Being a god has privileges. Take food for instance. Masters of the Universe do not eat ham and eggs. The Greek gods supped on ambrosia, sipped nectar and never shared their divine vittles with mere mortals. The Israelites were more fortunate. When they were starving in the wilderness, Jehovah showered them with a special delivery of heavenly manna. The Aztecs had the best deal. Quetzalcoatl fed his faithful chocolate.
As Keeper of the Garden of Paradise, Quetzalcoatl cared for the Tree of Life. It was a wondrous plant. Unlike every other tree in creation that flowered and bore fruit only once a year, the cacahuaquchtl was ever-blooming. At all times its deep green foliage was dotted with pretty little white flowers and fruit in all sizes from teensy green newborn nubs to huge mature pods in shades of scarlet, orange and deep purple. When opened the pod revealed its prize: a tight cluster of twenty or more seeds each covered with sweet white pulp. Once dried, roasted and crushed the seeds were mixed with hot water and spices to create tchocoatl, a life sustaining liquid that imparted energy and a sense of wellbeing to all who drank it.
So key to existence was this marvelous tree that its seeds were used as money. A rabbit could be purchased with ten dried beans, a pumpkin with four, a slave with one hundred, and a night's pleasure in a brothel with eight. Montezuma's imperial warehouse was stacked high with more than 960 million cacao beans, and each time an Aztec drank chocolate, he was drinking real money. In today's culture that can be likened to lighting a cigar with a twenty dollar bill. It was a golden age when money literally grew on trees, nevertheless like other currencies, cacao was subject to counterfeiting. Unscrupulous people stuffed hollow beans with ashes or mud.

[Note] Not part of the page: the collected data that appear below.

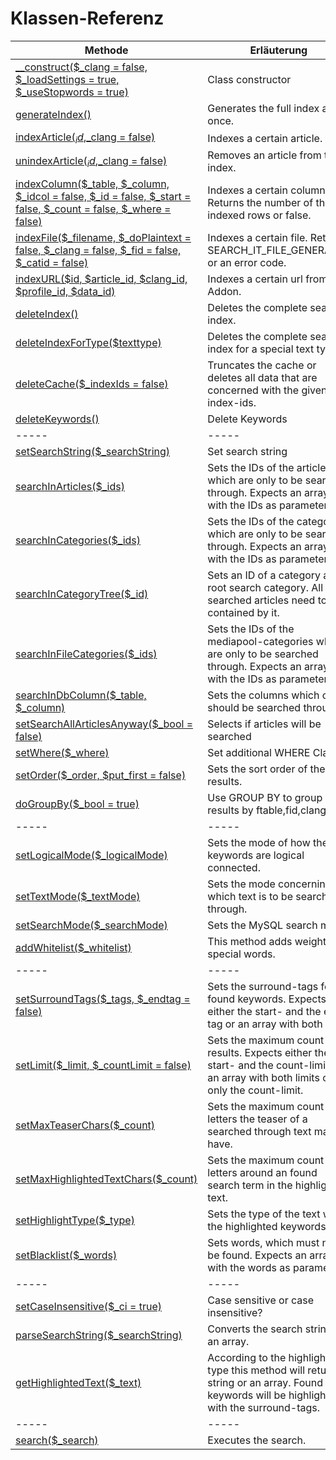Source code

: # Klassen-Referenz

Methode | Erläuterung
-----|-----
[__construct($_clang = false, $_loadSettings = true, $_useStopwords = true)](https://github.com/friendsofredaxo/search_it/blob/Doku/lib/search_it.php#L72) | Class constructor
[generateIndex()](https://github.com/friendsofredaxo/search_it/blob/Doku/lib/search_it.php#L364) | Generates the full index at once.
[indexArticle($_id,$_clang = false)](https://github.com/friendsofredaxo/search_it/blob/Doku/lib/search_it.php#L422) | Indexes a certain article.
[unindexArticle($_id,$_clang = false)](https://github.com/friendsofredaxo/search_it/blob/Doku/lib/search_it.php#L929) | Removes an article from the index.
[indexColumn($_table, $_column, $_idcol = false, $_id = false, $_start = false, $_count = false, $_where = false)](https://github.com/friendsofredaxo/search_it/blob/Doku/lib/search_it.php#L569) | Indexes a certain column. Returns the number of the indexed rows or false.
[indexFile($_filename, $_doPlaintext = false, $_clang = false, $_fid = false, $_catid = false)](https://github.com/friendsofredaxo/search_it/blob/Doku/lib/search_it.php#L734) | Indexes a certain file. Returns SEARCH_IT_FILE_GENERATED or an error code.
[indexURL($id, $article_id, $clang_id, $profile_id, $data_id)](https://github.com/friendsofredaxo/search_it/blob/Doku/lib/search_it.php#L384) | Indexes a certain url from URL Addon.
[deleteIndex()](https://github.com/friendsofredaxo/search_it/blob/Doku/lib/search_it.php#L960) | Deletes the complete search index.
[deleteIndexForType($texttype)](https://github.com/friendsofredaxo/search_it/blob/Doku/lib/search_it.php#L1032) | Deletes the complete search index for a special text type.
[deleteCache($_indexIds = false)](https://github.com/friendsofredaxo/search_it/blob/Doku/lib/search_it.php#L1691) | Truncates the cache or deletes all data that are concerned with the given index-ids.
[deleteKeywords()](https://github.com/friendsofredaxo/search_it/blob/Doku/lib/search_it.php#L1772) | Delete Keywords
-----|-----
[setSearchString($_searchString)](https://github.com/friendsofredaxo/search_it/blob/Doku/lib/search_it.php#L860) | Set search string
[searchInArticles($_ids)](https://github.com/friendsofredaxo/search_it/blob/Doku/lib/search_it.php#L1041) | Sets the IDs of the articles which are only to be searched through. Expects an array with the IDs as parameters.
[searchInCategories($_ids)](https://github.com/friendsofredaxo/search_it/blob/Doku/lib/search_it.php#L1051) | Sets the IDs of the categories which are only to be searched through. Expects an array with the IDs as parameters.
[searchInCategoryTree($_id)](https://github.com/friendsofredaxo/search_it/blob/Doku/lib/search_it.php#L1051) | Sets an ID of a category as root search category. All searched articles need to be contained by it.
[searchInFileCategories($_ids)](https://github.com/friendsofredaxo/search_it/blob/Doku/lib/search_it.php#L1061) | Sets the IDs of the mediapool-categories which are only to be searched through. Expects an array with the IDs as parameters.
[searchInDbColumn($_table, $_column)](https://github.com/friendsofredaxo/search_it/blob/Doku/lib/search_it.php#L1072) | Sets the columns which only should be searched through.
[setSearchAllArticlesAnyway($_bool = false)](https://github.com/friendsofredaxo/search_it/blob/Doku/lib/search_it.php#L238) | Selects if articles will be searched
[setWhere($_where)](https://github.com/friendsofredaxo/search_it/blob/Doku/lib/search_it.php#L1091) | Set additional WHERE Clause
[setOrder($_order, $put_first = false)](https://github.com/friendsofredaxo/search_it/blob/Doku/lib/search_it.php#L1346) | Sets the sort order of the results.
[doGroupBy($_bool = true)](https://github.com/friendsofredaxo/search_it/blob/Doku/lib/search_it.php#L243) | Use GROUP BY to group results by ftable,fid,clang
-----|-----
[setLogicalMode($_logicalMode)](https://github.com/friendsofredaxo/search_it/blob/Doku/lib/search_it.php#L1107) | Sets the mode of how the keywords are logical connected.
[setTextMode($_textMode)](https://github.com/friendsofredaxo/search_it/blob/Doku/lib/search_it.php#L1143) | Sets the mode concerning which text is to be searched through.
[setSearchMode($_searchMode)](https://github.com/friendsofredaxo/search_it/blob/Doku/lib/search_it.php#L1184) | Sets the MySQL search mode.
[addWhitelist($_whitelist)](https://github.com/friendsofredaxo/search_it/blob/Doku/lib/search_it.php#L1334) | This method adds weight to special words.
-----|-----
[setSurroundTags($_tags, $_endtag = false)](https://github.com/friendsofredaxo/search_it/blob/Doku/lib/search_it.php#L975) | Sets the surround-tags for found keywords. Expects either the start- and the end-tag or an array with both tags.
[setLimit($_limit, $_countLimit = false)](https://github.com/friendsofredaxo/search_it/blob/Doku/lib/search_it.php#L997) | Sets the maximum count of results. Expects either the start- and the count-limit or an array with both limits or only the count-limit.
[setMaxTeaserChars($_count)](https://github.com/friendsofredaxo/search_it/blob/Doku/lib/search_it.php#L348) | Sets the maximum count of letters the teaser of a searched through text may have.
[setMaxHighlightedTextChars($_count)](https://github.com/friendsofredaxo/search_it/blob/Doku/lib/search_it.php#L358) | Sets the maximum count of letters around an found search term in the highlighted text.
[setHighlightType($_type)](https://github.com/friendsofredaxo/search_it/blob/Doku/lib/search_it.php#L1246) | Sets the type of the text with the highlighted keywords.
[setBlacklist($_words)](https://github.com/friendsofredaxo/search_it/blob/Doku/lib/search_it.php#L1014) | Sets words, which must not be found. Expects an array with the words as parameters.
-----|-----
[setCaseInsensitive($_ci = true)](https://github.com/friendsofredaxo/search_it/blob/Doku/lib/search_it.php#L1350) | Case sensitive or case insensitive?
[parseSearchString($_searchString)](https://github.com/friendsofredaxo/search_it/blob/Doku/lib/search_it.php#L1276) | Converts the search string to an array.
[getHighlightedText($_text)](https://github.com/friendsofredaxo/search_it/blob/Doku/lib/search_it.php#L1419) | According to the highlight-type this method will return a string or an array. Found keywords will be highlighted with the surround-tags.
-----|-----
[search($_search)](https://github.com/friendsofredaxo/search_it/blob/Doku/lib/search_it.php#L1785) | Executes the search.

Unfortunately chocolate's divine origin was an element that led to the fall of the Aztec empire. According to Mesoamerican mythology, one day Quetzalcoatl boarded a raft and sailed east across the ocean toward the rising sun leaving his faithful waiting and praying for his return. When Cortez arrived wearing iron armor and riding a strange steed that was also sheathed in iron (horses were unknown in the Americas until the Spanish invasion), Montezuma and his people hailed the bearded conquistador as their returning chocolate deity. Recognizing the case of mistaken identity as a way to further his own interests, Cortez took advantage of the situation and demanded that the Aztecs hand over their royal treasures.
Joyfully the people led the invader to their biggest cocoa plantation and served him large goblets of their holy chocolate drink. Cortez was amused and much more interested in the huge golden cups than the beverage itself. Whether it was tchocoatl's energy boosting and aphrodisiac virtues or the fact that it was served by lovely lasses that turned Cortez into a cocoa fancier little matters. The great conquistador was instantly hooked. For the rest of his life he kept a filled chocolate pot on his desk ready for sipping at any time night or day.
When Spanish missionaries arrived in the New World they set about convincing the locals to adopt a new god and began by transforming tchocoatl into a less stimulating brew. Eliminating the Aztec's spice and chile pepper additives, the clergy mixed chocolate powder with sweeteners and another New World find, vanilla. The result was delicious. So delicious that less than one hundred years later chocolate drinks had become so popular in Spain that Pope Clement VIII was faced with a serious problem. Church rules stipulated people must fast for twenty-four hours prior to taking communion, but Spanish ladies insisted on having their morning cup of chocolate before mass. His Holiness was obliged to concede.